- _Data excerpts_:

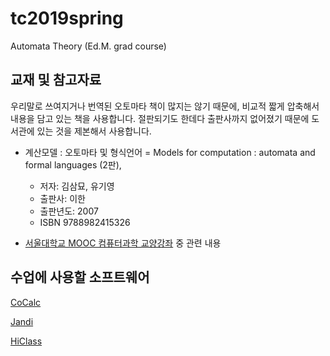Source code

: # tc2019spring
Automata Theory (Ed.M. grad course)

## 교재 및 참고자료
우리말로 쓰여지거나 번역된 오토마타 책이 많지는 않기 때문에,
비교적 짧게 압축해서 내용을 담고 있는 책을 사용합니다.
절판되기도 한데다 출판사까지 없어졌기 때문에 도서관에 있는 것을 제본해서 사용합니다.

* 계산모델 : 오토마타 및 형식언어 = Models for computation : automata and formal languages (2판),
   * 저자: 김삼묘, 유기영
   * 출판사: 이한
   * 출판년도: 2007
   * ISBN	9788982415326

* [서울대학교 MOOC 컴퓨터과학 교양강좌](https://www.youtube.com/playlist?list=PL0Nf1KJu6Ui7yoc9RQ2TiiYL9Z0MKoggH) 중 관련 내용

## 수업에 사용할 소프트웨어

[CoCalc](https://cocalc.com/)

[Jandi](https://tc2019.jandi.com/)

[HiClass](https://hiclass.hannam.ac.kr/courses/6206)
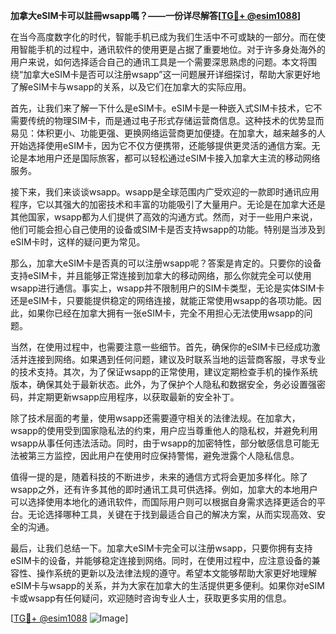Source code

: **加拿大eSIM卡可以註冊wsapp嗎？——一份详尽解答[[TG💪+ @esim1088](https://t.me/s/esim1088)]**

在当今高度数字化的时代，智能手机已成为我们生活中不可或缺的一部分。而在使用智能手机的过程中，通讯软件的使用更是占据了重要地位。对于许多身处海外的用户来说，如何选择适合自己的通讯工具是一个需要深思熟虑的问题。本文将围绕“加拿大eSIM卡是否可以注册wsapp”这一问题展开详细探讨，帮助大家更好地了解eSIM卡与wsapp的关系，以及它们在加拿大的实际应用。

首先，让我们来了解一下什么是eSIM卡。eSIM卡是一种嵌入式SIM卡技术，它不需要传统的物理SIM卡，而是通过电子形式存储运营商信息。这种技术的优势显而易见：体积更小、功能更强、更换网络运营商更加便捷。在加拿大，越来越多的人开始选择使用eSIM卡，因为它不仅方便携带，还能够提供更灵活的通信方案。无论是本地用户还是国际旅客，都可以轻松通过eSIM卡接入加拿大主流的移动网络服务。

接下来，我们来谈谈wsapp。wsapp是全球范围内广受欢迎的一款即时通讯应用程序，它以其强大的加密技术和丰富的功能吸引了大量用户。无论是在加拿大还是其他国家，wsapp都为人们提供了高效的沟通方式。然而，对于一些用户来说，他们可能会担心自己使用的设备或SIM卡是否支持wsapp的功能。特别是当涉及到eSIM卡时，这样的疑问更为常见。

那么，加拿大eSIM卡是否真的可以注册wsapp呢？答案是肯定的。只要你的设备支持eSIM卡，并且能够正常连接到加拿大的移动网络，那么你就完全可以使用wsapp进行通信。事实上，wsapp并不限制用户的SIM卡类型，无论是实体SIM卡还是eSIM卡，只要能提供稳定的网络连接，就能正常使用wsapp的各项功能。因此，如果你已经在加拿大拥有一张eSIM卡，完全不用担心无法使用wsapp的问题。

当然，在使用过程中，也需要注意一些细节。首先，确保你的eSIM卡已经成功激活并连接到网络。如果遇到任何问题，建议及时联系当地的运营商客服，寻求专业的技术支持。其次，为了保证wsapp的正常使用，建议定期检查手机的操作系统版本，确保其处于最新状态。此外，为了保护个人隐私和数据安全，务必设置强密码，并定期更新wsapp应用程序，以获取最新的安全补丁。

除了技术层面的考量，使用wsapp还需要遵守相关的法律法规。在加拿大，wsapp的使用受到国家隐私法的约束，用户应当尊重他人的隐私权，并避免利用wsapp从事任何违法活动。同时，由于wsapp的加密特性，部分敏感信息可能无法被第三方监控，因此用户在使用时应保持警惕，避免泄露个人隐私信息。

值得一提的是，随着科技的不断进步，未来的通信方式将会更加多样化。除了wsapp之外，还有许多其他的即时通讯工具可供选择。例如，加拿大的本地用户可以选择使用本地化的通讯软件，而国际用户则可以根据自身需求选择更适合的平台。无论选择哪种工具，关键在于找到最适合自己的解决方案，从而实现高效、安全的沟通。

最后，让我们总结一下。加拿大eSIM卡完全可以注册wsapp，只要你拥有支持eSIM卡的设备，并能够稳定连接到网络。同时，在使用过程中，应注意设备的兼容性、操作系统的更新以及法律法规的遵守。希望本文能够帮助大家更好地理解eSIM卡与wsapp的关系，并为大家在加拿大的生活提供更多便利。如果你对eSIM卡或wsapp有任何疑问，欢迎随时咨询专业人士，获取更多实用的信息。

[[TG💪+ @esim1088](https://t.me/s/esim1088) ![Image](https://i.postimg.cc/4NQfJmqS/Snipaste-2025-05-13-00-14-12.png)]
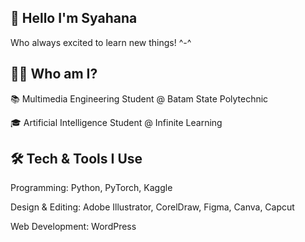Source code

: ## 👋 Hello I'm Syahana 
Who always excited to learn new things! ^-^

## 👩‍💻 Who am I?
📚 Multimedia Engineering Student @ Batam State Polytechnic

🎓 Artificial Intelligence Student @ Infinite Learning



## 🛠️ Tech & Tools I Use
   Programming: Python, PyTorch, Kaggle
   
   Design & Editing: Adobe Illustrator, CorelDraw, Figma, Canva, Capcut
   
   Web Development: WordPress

- _Work order_:
Verbatim repetition of the entries is required, excluding any pictures.

- _Written reply_:
Source code

: # tc2019spring
Automata Theory (Ed.M. grad course)

## 교재 및 참고자료
우리말로 쓰여지거나 번역된 오토마타 책이 많지는 않기 때문에,
비교적 짧게 압축해서 내용을 담고 있는 책을 사용합니다.
절판되기도 한데다 출판사까지 없어졌기 때문에 도서관에 있는 것을 제본해서 사용합니다.

* 계산모델 : 오토마타 및 형식언어 = Models for computation : automata and formal languages (2판),
   * 저자: 김삼묘, 유기영
   * 출판사: 이한
   * 출판년도: 2007
   * ISBN	9788982415326

* [서울대학교 MOOC 컴퓨터과학 교양강좌](https://www.youtube.com/playlist?list=PL0Nf1KJu6Ui7yoc9RQ2TiiYL9Z0MKoggH) 중 관련 내용

## 수업에 사용할 소프트웨어

[CoCalc](https://cocalc.com/)

[Jandi](https://tc2019.jandi.com/)

[HiClass](https://hiclass.hannam.ac.kr/courses/6206)
Source code

: **加拿大eSIM卡可以註冊wsapp嗎？——一份详尽解答[[TG💪+ @esim1088](https://t.me/s/esim1088)]**

在当今高度数字化的时代，智能手机已成为我们生活中不可或缺的一部分。而在使用智能手机的过程中，通讯软件的使用更是占据了重要地位。对于许多身处海外的用户来说，如何选择适合自己的通讯工具是一个需要深思熟虑的问题。本文将围绕“加拿大eSIM卡是否可以注册wsapp”这一问题展开详细探讨，帮助大家更好地了解eSIM卡与wsapp的关系，以及它们在加拿大的实际应用。

首先，让我们来了解一下什么是eSIM卡。eSIM卡是一种嵌入式SIM卡技术，它不需要传统的物理SIM卡，而是通过电子形式存储运营商信息。这种技术的优势显而易见：体积更小、功能更强、更换网络运营商更加便捷。在加拿大，越来越多的人开始选择使用eSIM卡，因为它不仅方便携带，还能够提供更灵活的通信方案。无论是本地用户还是国际旅客，都可以轻松通过eSIM卡接入加拿大主流的移动网络服务。

接下来，我们来谈谈wsapp。wsapp是全球范围内广受欢迎的一款即时通讯应用程序，它以其强大的加密技术和丰富的功能吸引了大量用户。无论是在加拿大还是其他国家，wsapp都为人们提供了高效的沟通方式。然而，对于一些用户来说，他们可能会担心自己使用的设备或SIM卡是否支持wsapp的功能。特别是当涉及到eSIM卡时，这样的疑问更为常见。

那么，加拿大eSIM卡是否真的可以注册wsapp呢？答案是肯定的。只要你的设备支持eSIM卡，并且能够正常连接到加拿大的移动网络，那么你就完全可以使用wsapp进行通信。事实上，wsapp并不限制用户的SIM卡类型，无论是实体SIM卡还是eSIM卡，只要能提供稳定的网络连接，就能正常使用wsapp的各项功能。因此，如果你已经在加拿大拥有一张eSIM卡，完全不用担心无法使用wsapp的问题。

当然，在使用过程中，也需要注意一些细节。首先，确保你的eSIM卡已经成功激活并连接到网络。如果遇到任何问题，建议及时联系当地的运营商客服，寻求专业的技术支持。其次，为了保证wsapp的正常使用，建议定期检查手机的操作系统版本，确保其处于最新状态。此外，为了保护个人隐私和数据安全，务必设置强密码，并定期更新wsapp应用程序，以获取最新的安全补丁。

除了技术层面的考量，使用wsapp还需要遵守相关的法律法规。在加拿大，wsapp的使用受到国家隐私法的约束，用户应当尊重他人的隐私权，并避免利用wsapp从事任何违法活动。同时，由于wsapp的加密特性，部分敏感信息可能无法被第三方监控，因此用户在使用时应保持警惕，避免泄露个人隐私信息。

值得一提的是，随着科技的不断进步，未来的通信方式将会更加多样化。除了wsapp之外，还有许多其他的即时通讯工具可供选择。例如，加拿大的本地用户可以选择使用本地化的通讯软件，而国际用户则可以根据自身需求选择更适合的平台。无论选择哪种工具，关键在于找到最适合自己的解决方案，从而实现高效、安全的沟通。

最后，让我们总结一下。加拿大eSIM卡完全可以注册wsapp，只要你拥有支持eSIM卡的设备，并能够稳定连接到网络。同时，在使用过程中，应注意设备的兼容性、操作系统的更新以及法律法规的遵守。希望本文能够帮助大家更好地理解eSIM卡与wsapp的关系，并为大家在加拿大的生活提供更多便利。如果你对eSIM卡或wsapp有任何疑问，欢迎随时咨询专业人士，获取更多实用的信息。

[[TG💪+ @esim1088](https://t.me/s/esim1088) ![Image](https://i.postimg.cc/4NQfJmqS/Snipaste-2025-05-13-00-14-12.png)]
Source code

: ## 👋 Hello I'm Syahana 
Who always excited to learn new things! ^-^

## 👩‍💻 Who am I?
📚 Multimedia Engineering Student @ Batam State Polytechnic

🎓 Artificial Intelligence Student @ Infinite Learning



## 🛠️ Tech & Tools I Use
   Programming: Python, PyTorch, Kaggle
   
   Design & Editing: Adobe Illustrator, CorelDraw, Figma, Canva, Capcut
   
   Web Development: WordPress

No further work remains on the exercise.